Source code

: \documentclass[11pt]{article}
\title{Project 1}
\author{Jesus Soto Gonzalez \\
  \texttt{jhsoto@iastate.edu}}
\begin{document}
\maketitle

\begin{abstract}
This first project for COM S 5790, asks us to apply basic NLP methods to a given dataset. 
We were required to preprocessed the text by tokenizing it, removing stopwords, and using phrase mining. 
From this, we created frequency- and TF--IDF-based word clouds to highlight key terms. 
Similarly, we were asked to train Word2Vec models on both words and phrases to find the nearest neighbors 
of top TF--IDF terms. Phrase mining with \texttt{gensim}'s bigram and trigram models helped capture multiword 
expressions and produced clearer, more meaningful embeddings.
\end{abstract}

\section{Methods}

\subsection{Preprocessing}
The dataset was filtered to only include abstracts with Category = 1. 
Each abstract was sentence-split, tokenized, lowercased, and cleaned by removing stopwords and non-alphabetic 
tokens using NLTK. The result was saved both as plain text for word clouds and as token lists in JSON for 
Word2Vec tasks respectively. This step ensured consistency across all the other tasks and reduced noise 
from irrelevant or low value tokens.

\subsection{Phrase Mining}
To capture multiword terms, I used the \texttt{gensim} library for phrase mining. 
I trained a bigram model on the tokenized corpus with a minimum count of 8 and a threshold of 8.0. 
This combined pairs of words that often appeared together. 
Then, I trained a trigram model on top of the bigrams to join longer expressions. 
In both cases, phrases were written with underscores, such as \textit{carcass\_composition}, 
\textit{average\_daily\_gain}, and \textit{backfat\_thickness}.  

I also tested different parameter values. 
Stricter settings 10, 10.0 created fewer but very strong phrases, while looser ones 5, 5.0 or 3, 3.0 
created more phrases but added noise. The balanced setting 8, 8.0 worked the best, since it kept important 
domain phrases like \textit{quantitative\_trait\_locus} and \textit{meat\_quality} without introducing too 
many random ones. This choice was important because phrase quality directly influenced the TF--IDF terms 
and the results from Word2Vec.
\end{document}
|---|
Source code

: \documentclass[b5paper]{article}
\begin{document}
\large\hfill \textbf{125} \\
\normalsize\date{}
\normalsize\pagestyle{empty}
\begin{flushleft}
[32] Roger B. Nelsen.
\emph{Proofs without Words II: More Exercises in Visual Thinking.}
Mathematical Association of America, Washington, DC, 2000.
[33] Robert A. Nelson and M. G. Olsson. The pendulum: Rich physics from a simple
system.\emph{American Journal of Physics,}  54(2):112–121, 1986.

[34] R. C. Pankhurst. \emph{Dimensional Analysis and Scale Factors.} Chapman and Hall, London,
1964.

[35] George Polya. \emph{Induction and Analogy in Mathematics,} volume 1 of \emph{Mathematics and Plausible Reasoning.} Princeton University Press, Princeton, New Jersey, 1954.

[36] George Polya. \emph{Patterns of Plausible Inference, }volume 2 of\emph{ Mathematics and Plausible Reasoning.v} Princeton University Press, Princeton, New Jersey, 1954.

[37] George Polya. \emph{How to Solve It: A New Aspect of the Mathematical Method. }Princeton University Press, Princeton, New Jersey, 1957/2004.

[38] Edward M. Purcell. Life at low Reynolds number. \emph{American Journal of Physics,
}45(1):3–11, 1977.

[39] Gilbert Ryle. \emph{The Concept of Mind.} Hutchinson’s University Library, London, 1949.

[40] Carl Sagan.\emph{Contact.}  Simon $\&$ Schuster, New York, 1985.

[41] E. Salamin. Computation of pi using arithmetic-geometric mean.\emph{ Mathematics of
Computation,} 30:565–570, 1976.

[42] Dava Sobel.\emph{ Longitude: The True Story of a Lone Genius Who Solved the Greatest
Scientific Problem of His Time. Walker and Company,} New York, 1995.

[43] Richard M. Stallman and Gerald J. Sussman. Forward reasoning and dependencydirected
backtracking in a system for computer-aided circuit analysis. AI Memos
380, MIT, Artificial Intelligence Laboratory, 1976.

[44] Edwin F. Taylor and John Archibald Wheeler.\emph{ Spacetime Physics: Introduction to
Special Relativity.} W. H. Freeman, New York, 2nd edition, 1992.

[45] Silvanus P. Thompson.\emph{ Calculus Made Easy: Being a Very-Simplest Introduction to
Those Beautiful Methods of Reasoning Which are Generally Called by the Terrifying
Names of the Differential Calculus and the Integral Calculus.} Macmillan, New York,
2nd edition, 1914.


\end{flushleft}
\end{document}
|---|
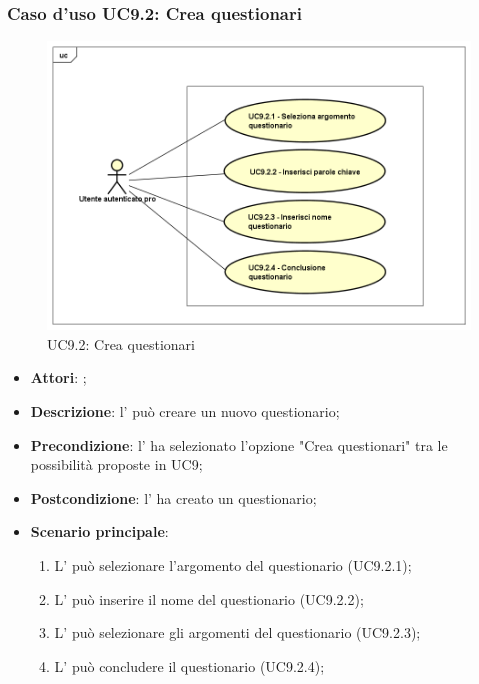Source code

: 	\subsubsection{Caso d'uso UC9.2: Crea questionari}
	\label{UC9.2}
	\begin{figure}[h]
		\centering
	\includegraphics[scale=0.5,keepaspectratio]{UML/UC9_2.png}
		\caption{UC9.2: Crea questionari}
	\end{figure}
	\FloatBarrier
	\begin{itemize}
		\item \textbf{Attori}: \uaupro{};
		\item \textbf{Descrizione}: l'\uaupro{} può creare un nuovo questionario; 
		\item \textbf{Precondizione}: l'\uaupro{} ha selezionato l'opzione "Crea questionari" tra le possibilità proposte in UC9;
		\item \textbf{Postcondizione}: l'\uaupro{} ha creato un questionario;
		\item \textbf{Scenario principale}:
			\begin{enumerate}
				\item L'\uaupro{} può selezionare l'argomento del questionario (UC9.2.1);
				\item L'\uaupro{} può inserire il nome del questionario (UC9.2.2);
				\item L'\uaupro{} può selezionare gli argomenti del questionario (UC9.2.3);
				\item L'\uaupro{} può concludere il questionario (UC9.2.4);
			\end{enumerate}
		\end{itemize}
|---|
#### Exercise prompt
Of all the entries above, repeat only the lines from the line that has "We were required" to the line that has "Similarly, we were", both lines included, exactly.

#### Result below
We were required to preprocessed the text by tokenizing it, removing stopwords, and using phrase mining. 
From this, we created frequency- and TF--IDF-based word clouds to highlight key terms. 
Similarly, we were asked to train Word2Vec models on both words and phrases to find the nearest neighbors 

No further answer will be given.